Stored data entries:
┌────────

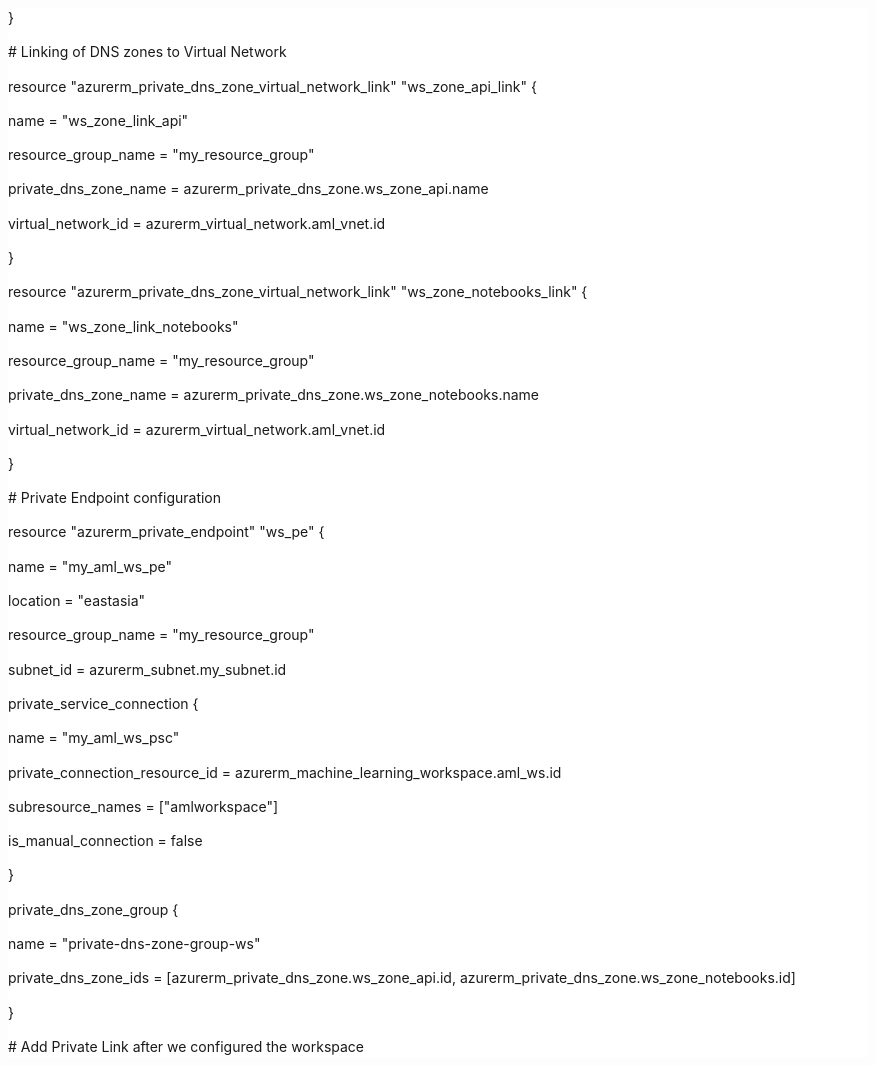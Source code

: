 }

\# Linking of DNS zones to Virtual Network

resource \"azurerm_private_dns_zone_virtual_network_link\"
\"ws_zone_api_link\" {

name = \"ws_zone_link_api\"

resource_group_name = \"my_resource_group\"

private_dns_zone_name = azurerm_private_dns_zone.ws_zone_api.name

virtual_network_id = azurerm_virtual_network.aml_vnet.id

}

resource \"azurerm_private_dns_zone_virtual_network_link\"
\"ws_zone_notebooks_link\" {

name = \"ws_zone_link_notebooks\"

resource_group_name = \"my_resource_group\"

private_dns_zone_name = azurerm_private_dns_zone.ws_zone_notebooks.name

virtual_network_id = azurerm_virtual_network.aml_vnet.id

}

\# Private Endpoint configuration

resource \"azurerm_private_endpoint\" \"ws_pe\" {

name = \"my_aml_ws_pe\"

location = \"eastasia\"

resource_group_name = \"my_resource_group\"

subnet_id = azurerm_subnet.my_subnet.id

private_service_connection {

name = \"my_aml_ws_psc\"

private_connection_resource_id =
azurerm_machine_learning_workspace.aml_ws.id

subresource_names = \[\"amlworkspace\"\]

is_manual_connection = false

}

private_dns_zone_group {

name = \"private-dns-zone-group-ws\"

private_dns_zone_ids = \[azurerm_private_dns_zone.ws_zone_api.id,
azurerm_private_dns_zone.ws_zone_notebooks.id\]

}

\# Add Private Link after we configured the workspace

└────────

The reply must contain every entry above, exactly as written, and none of the pictures.

SOLUTION TO THIS PROBLEM
Source code

: }

\# Linking of DNS zones to Virtual Network

resource \"azurerm_private_dns_zone_virtual_network_link\"
\"ws_zone_api_link\" {

name = \"ws_zone_link_api\"

resource_group_name = \"my_resource_group\"

private_dns_zone_name = azurerm_private_dns_zone.ws_zone_api.name

virtual_network_id = azurerm_virtual_network.aml_vnet.id

}

resource \"azurerm_private_dns_zone_virtual_network_link\"
\"ws_zone_notebooks_link\" {

name = \"ws_zone_link_notebooks\"

resource_group_name = \"my_resource_group\"

private_dns_zone_name = azurerm_private_dns_zone.ws_zone_notebooks.name

virtual_network_id = azurerm_virtual_network.aml_vnet.id

}

\# Private Endpoint configuration

resource \"azurerm_private_endpoint\" \"ws_pe\" {

name = \"my_aml_ws_pe\"

location = \"eastasia\"

resource_group_name = \"my_resource_group\"

subnet_id = azurerm_subnet.my_subnet.id

private_service_connection {

name = \"my_aml_ws_psc\"

private_connection_resource_id =
azurerm_machine_learning_workspace.aml_ws.id

subresource_names = \[\"amlworkspace\"\]

is_manual_connection = false

}

private_dns_zone_group {

name = \"private-dns-zone-group-ws\"

private_dns_zone_ids = \[azurerm_private_dns_zone.ws_zone_api.id,
azurerm_private_dns_zone.ws_zone_notebooks.id\]

}

\# Add Private Link after we configured the workspace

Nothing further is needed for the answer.